The skull shows enlargement of mastoid and frontal sinuses, Wormian bones and basilar invagination, which may cause hydrocephalus - Tom o'Shanter skull [1],[2],[5]. The spine may show flattening of vertebral bodies, (which may be biconcave or wedge shaped) and severe kyphoscoliosis [1]. The pelvis is narrowed and triradiate in shape.
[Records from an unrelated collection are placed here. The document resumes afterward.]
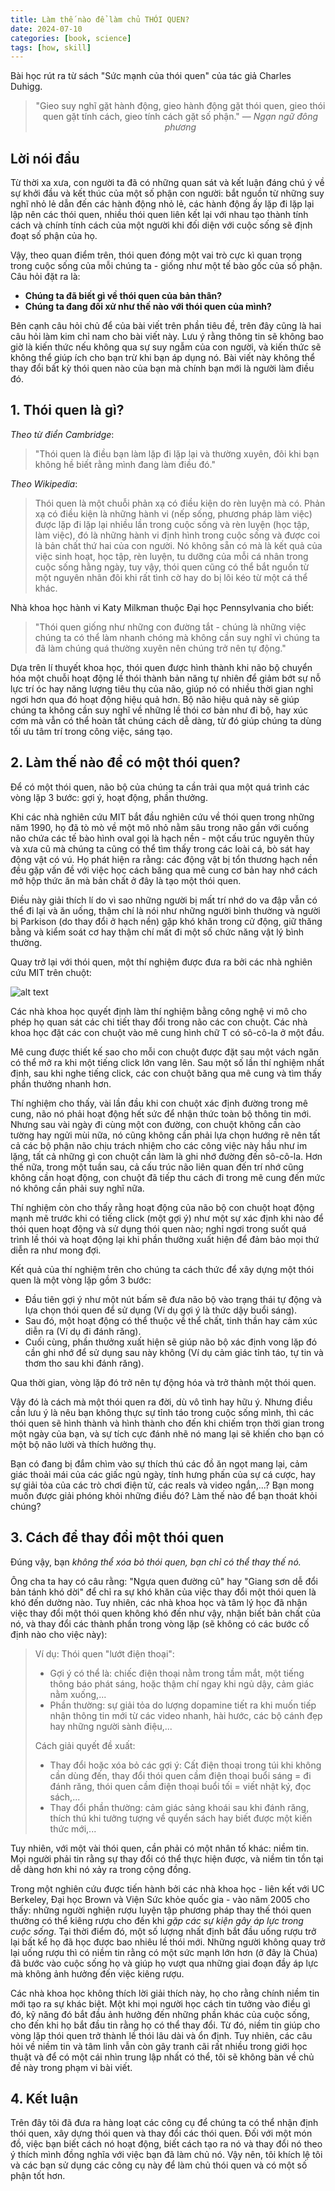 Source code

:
 ```yaml
---
title: Làm thế nào để làm chủ THÓI QUEN?
date: 2024-07-10
categories: [book, science]
tags: [how, skill]
---
```


Bài học rút ra từ sách "Sức mạnh của thói quen" của tác giả Charles Duhigg.

<blockquote style="text-align: center;">

"Gieo suy nghĩ gặt hành động, gieo hành động gặt thói quen, 
gieo thói quen gặt tính cách, gieo tính cách gặt số phận." —  <em>Ngạn ngữ đông phương</em> 

</blockquote>

## **Lời nói đầu**

Từ thời xa xưa, con người ta đã có những quan sát và kết luận đáng chú ý về sự khởi đầu và kết thúc của một số phận con người: bắt nguồn từ những suy nghĩ nhỏ lẻ dẫn đến các hành động nhỏ lẻ, các hành động ấy lặp đi lặp lại lập nên các thói quen, nhiều thói quen liên kết lại với nhau tạo thành tính cách và chính tính cách của một người khi đối diện với cuộc sống sẽ định đoạt số phận của họ.

Vậy, theo quan điểm trên, thói quen đóng một vai trò cực kì quan trọng trong cuộc sống của mỗi chúng ta - giống như một tế bào gốc của số phận. Câu hỏi đặt ra là: 
- **Chúng ta đã biết gì về thói quen của bản thân?** 
- **Chúng ta đang đối xử như thế nào với thói quen của mình?**

Bên cạnh câu hỏi chủ để của bài viết trên phần tiêu đề, trên đây cũng là hai câu hỏi làm kim chỉ nam cho bài viết này. Lưu ý rằng thông tin sẽ không bao giờ là kiến thức nếu không qua sự suy ngẫm của con người, và kiến thức sẽ không thể giúp ích cho bạn trừ khi bạn áp dụng nó. Bài viết này không thể thay đổi bất kỳ thói quen nào của bạn mà chính bạn mới là người làm điều đó.

## **1. Thói quen là gì?**
*Theo từ điển Cambridge*: 
> "Thói quen là điều bạn làm lặp đi lặp lại và thường xuyên, đôi khi bạn không hề biết rằng mình đang làm điều đó."

*Theo Wikipedia*:
> Thói quen là một chuỗi phản xạ có điều kiện do rèn luyện mà có. Phản xạ có điều kiện là những hành vi (nếp sống, phương pháp làm việc) được lặp đi lặp lại nhiều lần trong cuộc sống và rèn luyện (học tập, làm việc), đó là những hành vi định hình trong cuộc sống và được coi là bản chất thứ hai của con người. Nó không sẵn có mà là kết quả của việc sinh hoạt, học tập, rèn luyện, tu dưỡng của mỗi cá nhân trong cuộc sống hằng ngày, tuy vậy, thói quen cũng có thể bắt nguồn từ một nguyên nhân đôi khi rất tình cờ hay do bị lôi kéo từ một cá thể khác.

Nhà khoa học hành vi Katy Milkman thuộc Đại học Pennsylvania cho biết:

> "Thói quen giống như những con đường tắt - chúng là những việc chúng ta có thể làm nhanh chóng mà không cần suy nghĩ vì chúng ta đã làm chúng quá thường xuyên nên chúng trở nên tự động."

Dựa trên lí thuyết khoa học, thói quen được hình thành khi não bộ chuyển hóa một chuỗi hoạt động lề thói thành bản năng tự nhiên để giảm bớt sự nỗ lực trí óc hay năng lượng tiêu thụ của não, giúp nó có nhiều thời gian nghỉ ngơi hơn qua đó hoạt động hiệu quả hơn. Bộ não hiệu quả này sẽ giúp chúng ta không cần suy nghĩ về những lề thói cơ bản như đi bộ, hay xúc cơm mà vẫn có thể hoàn tất chúng cách dễ dàng, từ đó giúp chúng ta dùng tối ưu tâm trí trong công việc, sáng tạo.

## **2. Làm thế nào để có một thói quen?**
Để có một thói quen, não bộ của chúng ta cần trải qua một quá trình các vòng lặp 3 bước: gợi ý, hoạt động, phần thưởng.

Khi các nhà nghiên cứu MIT bắt đầu nghiên cứu về thói quen trong những năm 1990, họ đã tò mò về một mô nhỏ nằm sâu trong não gần với cuống não chứa các tế bào hình oval gọi là hạch nền - một cấu trúc nguyên thủy và xưa cũ mà chúng ta cũng có thể tìm thấy trong các loài cá, bò sát hay động vật có vú. Họ phát hiện ra rằng: các động vật bị tổn thương hạch nền đều gặp vấn đề với việc học cách băng qua mê cung cơ bản hay nhớ cách mở hộp thức ăn mà bản chất ở đây là tạo một thói quen.

Điều này giải thích lí do vì sao những người bị mất trí nhớ do va đập vẫn có thể đi lại và ăn uống, thậm chí là nói như những người bình thường và người bị Parkison (do thay đổi ở hạch nền) gặp khó khăn trong cử động, giữ thăng bằng và kiểm soát cơ hay thậm chí mất đi một số chức năng vật lý bình thường.

Quay trở lại với thói quen, một thí nghiệm được đưa ra bởi các nhà nghiên cứu MIT trên chuột: 

![alt text](https://miro.medium.com/v2/resize:fit:1100/format:webp/0*WOVVKXL3DzwtR7VL.png)

Các nhà khoa học quyết định làm thí nghiệm bằng công nghệ vi mô cho phép họ quan sát các chi tiết thay đổi trong não các con chuột. Các nhà khoa học đặt các con chuột vào mê cung hình chữ T có sô-cô-la ở một đầu.

Mê cung được thiết kế sao cho mỗi con chuột được đặt sau một vách ngăn có thể mở ra khi một tiếng click lớn vang lên. Sau một số lần thí nghiệm nhất định, sau khi nghe tiếng click, các con chuột băng qua mê cung và tìm thấy phần thưởng nhanh hơn.

Thí nghiệm cho thấy, vài lần đầu khi con chuột xác định đường trong mê cung, não nó phải hoạt động hết sức để nhận thức toàn bộ thông tin mới. Nhưng sau vài ngày đi cùng một con đường, con chuột không cần cào tường hay ngửi mùi nữa, nó cũng không cần phải lựa chọn hướng rẽ nên tất cả các bộ phận não chịu trách nhiệm cho các công việc này hầu như im lặng, tất cả những gì con chuột cần làm là ghi nhớ đường đến sô-cô-la. Hơn thế nữa, trong một tuần sau, cả cấu trúc não liên quan đến trí nhớ cũng không cần hoạt động, con chuột đã tiếp thu cách đi trong mê cung đến mức nó không cần phải suy nghĩ nữa. 

Thí nghiệm còn cho thấy rằng hoạt động của não bộ con chuột hoạt động mạnh mẽ trước khi có tiếng click (một gợi ý) như một sự xác định khi nào để thói quen hoạt động và sử dụng thói quen nào; nghỉ ngơi trong suốt quá trình lề thói và hoạt động lại khi phần thưởng xuất hiện để đảm bảo mọi thứ diễn ra như mong đợi.

Kết quả của thí nghiệm trên cho chúng ta cách thức để xây dựng một thói quen là một vòng lặp gồm 3 bước:
- Đầu tiên gợi ý như một nút bấm sẽ đưa não bộ vào trạng thái tự động và lựa chọn thói quen để sử dụng (Ví dụ gợi ý là thức dậy buổi sáng).
- Sau đó, một hoạt động có thể thuộc về thể chất, tinh thần hay cảm xúc diễn ra (Ví dụ đi đánh răng).
- Cuối cùng, phần thưởng xuất hiện sẽ giúp não bộ xác định vong lặp đó cần ghi nhớ để sử dụng sau này không  (Ví dụ cảm giác tỉnh táo, tự tin và thơm tho sau khi đánh răng).

Qua thời gian, vòng lặp đó trở nên tự động hóa và trở thành một thói quen.

Vậy đó là cách mà một thói quen ra đời, dù vô tình hay hữu ý. Nhưng điều cần lưu ý là nêu bạn không thực sự tỉnh táo trong cuộc sống mình, thì các thói quen sẽ hình thành và hình thành cho đến khi chiếm trọn thời gian trong một ngày của bạn, và sự tích cực đánh nhẽ nó mang lại sẽ khiến cho bạn có một bộ não lười và thích hưởng thụ.

Bạn có đang bị đắm chìm vào sự thích thú các đồ ăn ngọt mang lại, cảm giác thoải mái của các giấc ngủ ngày, tính hưng phấn của sự cá cược, hay sự giải tỏa của các trò chơi điện tử, các reals và video ngắn,...? Bạn mong muốn được giải phóng khỏi những điều đó? Làm thế nào để bạn thoát khỏi chúng?

## **3. Cách để thay đổi một thói quen**

Đúng vậy, bạn *không thể xóa bỏ thói quen, bạn chỉ có thể thay thế nó.*

Ông cha ta hay có câu rằng: "Ngựa quen đường cũ" hay "Giang sơn dễ đổi bản tánh khó dời" để chỉ ra sự khó khăn của việc thay đổi một thói quen là khó đến dường nào. Tuy nhiên, các nhà khoa học và tâm lý học đã nhận việc thay đổi một thói quen không khó đến như vậy, nhận biết bản chất của nó, và thay đổi các thành phần trong vòng lặp (sẽ không có các bước cố định nào cho việc này):

> Ví dụ: Thói quen "lướt điện thoại":
> - Gợi ý có thể là: chiếc điện thoại nằm trong tầm mắt, một tiếng thông báo phát sáng, hoặc thậm chí ngay khi ngủ dậy, cảm giác nằm xuống,...
> - Phần thường: sự giải tỏa do lượng dopamine tiết ra khi muốn tiếp nhận thông tin mới từ các video nhanh, hài hước, các bộ cánh đẹp hay những người sành điệu,...
>
> Cách giải quyết đề xuất: 
> - Thay đổi hoặc xóa bỏ các gợi ý: Cất điện thoại trong túi khi không cần dùng đến, thay đổi thói quen cầm điện thoại buổi sáng = đi đánh răng, thói quen cầm điện thoại buổi tối = viết nhật ký, đọc sách,...
> - Thay đổi phần thường: cảm giác sảng khoái sau khi đánh răng, thích thú khi tưởng tượng về quyển sách hay biết được một kiến thức mới,...

Tuy nhiên, với một vài thói quen, cần phải có một nhân tố khác: niềm tin. Mọi người phải tin rằng sự thay đổi có thể thực hiện được, và niềm tin tồn tại dễ dàng hơn khi nó xảy ra trong cộng đồng. 

Trong một nghiên cứu được tiến hành bởi các nhà khoa học - liên kết với UC Berkeley, Đại học Brown và Viện Sức khỏe quốc gia - vào năm 2005 cho thấy: những người nghiện rượu luyện tập phương pháp thay thế thói quen thường có thể kiêng rượu cho đến khi *gặp các sự kiện gây áp lực trong cuộc sống*. Tại thời điểm đó, một số lượng nhất định bắt đầu uống rượu trở lại bất kể họ đã học được bao nhiêu lề thói mới. Những người không quay trở lại uống rượu thì có niềm tin rằng có một sức mạnh lớn hơn (ở đây là Chúa) đã bước vào cuộc sống họ và giúp họ vượt qua những giai đoạn đầy áp lực mà không ảnh hưởng đến việc kiêng rượu.

Các nhà khoa học không thích lời giải thích này, họ cho rằng chính niềm tin mới tạo ra sự khác biệt. Một khi mọi người học cách tin tưởng vào điều gì đó, kỹ năng đó bắt đầu ảnh hưởng đến những phần khác của cuộc sống, cho đến khi họ bắt đầu tin rằng họ có thể thay đổi. Từ đó, niềm tin giúp cho vòng lặp thói quen trở thành lề thói lâu dài và ổn định. Tuy nhiên, các câu hỏi về niềm tin và tâm linh vẫn còn gây tranh cãi rất nhiều trong giới học thuật và để có một cái nhìn trung lập nhất có thể, tôi sẽ không bàn về chủ đề này trong phạm vi bài viết.

## **4. Kết luận**

Trên đây tôi đã đưa ra hàng loạt các công cụ để chúng ta có thể nhận định thói quen, xây dựng thói quen và thay đổi các thói quen. Đối với một món đồ, việc bạn biết cách nó hoạt động, biết cách tạo ra nó và thay đổi nó theo ý thích mình đồng nghĩa với việc bạn đã làm chủ nó. Vậy nên, tôi khích lệ tôi và các bạn sử dụng các công cụ này để làm chủ thói quen và có một số phận tốt hơn.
Protrusio acetabuli and Shepherd-Crook deformity of femora may occur [1].

Antenatal US shows shortening of femora, femoral fractures, disproportion of fetal body to head size, a poorly defined calvarium and a narrow thorax that makes the heart and liver appear enlarged [1]. Features of the extreme or congenital form include the following: grossly demineralized bones of vault indistinct from soft tissue - caput membranacea; only the petrous bone is calcified, micromelia which shows incomplete fracture healing with hyperplastic callus formation and platyspondyly [3],[4]. Normal epiphyses around the knee exclude rickets and hypophosphatasia. As fractures are diaphyseal, child abuse may be excluded. Other differential diagnoses include idiopathic juvenile osteoporosis and Cushing's disease, which are differentiated clinically. Fibrous dysplasia is excluded on the basis of types of bones involved and absence of cortical expansion.

References

1Resnick D, Niwayama G. Diagnosis of bone and joint disorders, 2nd ed. Philadelphia: W B Saunders, 1988: 3389 - 3400.
2Grainger R, Allison D. Grainger and Allison's diagnostic radiology, 3rd ed. Edinburgh: Churchill Livingstone, 1997: 1768 - 69.
3Sutton D: Textbook of radiology and imaging, 6th ed. Edinburgh: Churchill Livingstone, 1998: 14 -15.
4Edeiken J, Dallinka M, Karasick D. Edeiken's roentgen diagnosis of diseases of bone, 4th ed. Williams and Wilkins, 1990: 1571 - 1581.
5Murray R, Jacobson H. The radiology of skeletal disorders, 2nd ed. Edinburgh: Churchill Livingstone, 1977: 94 -101.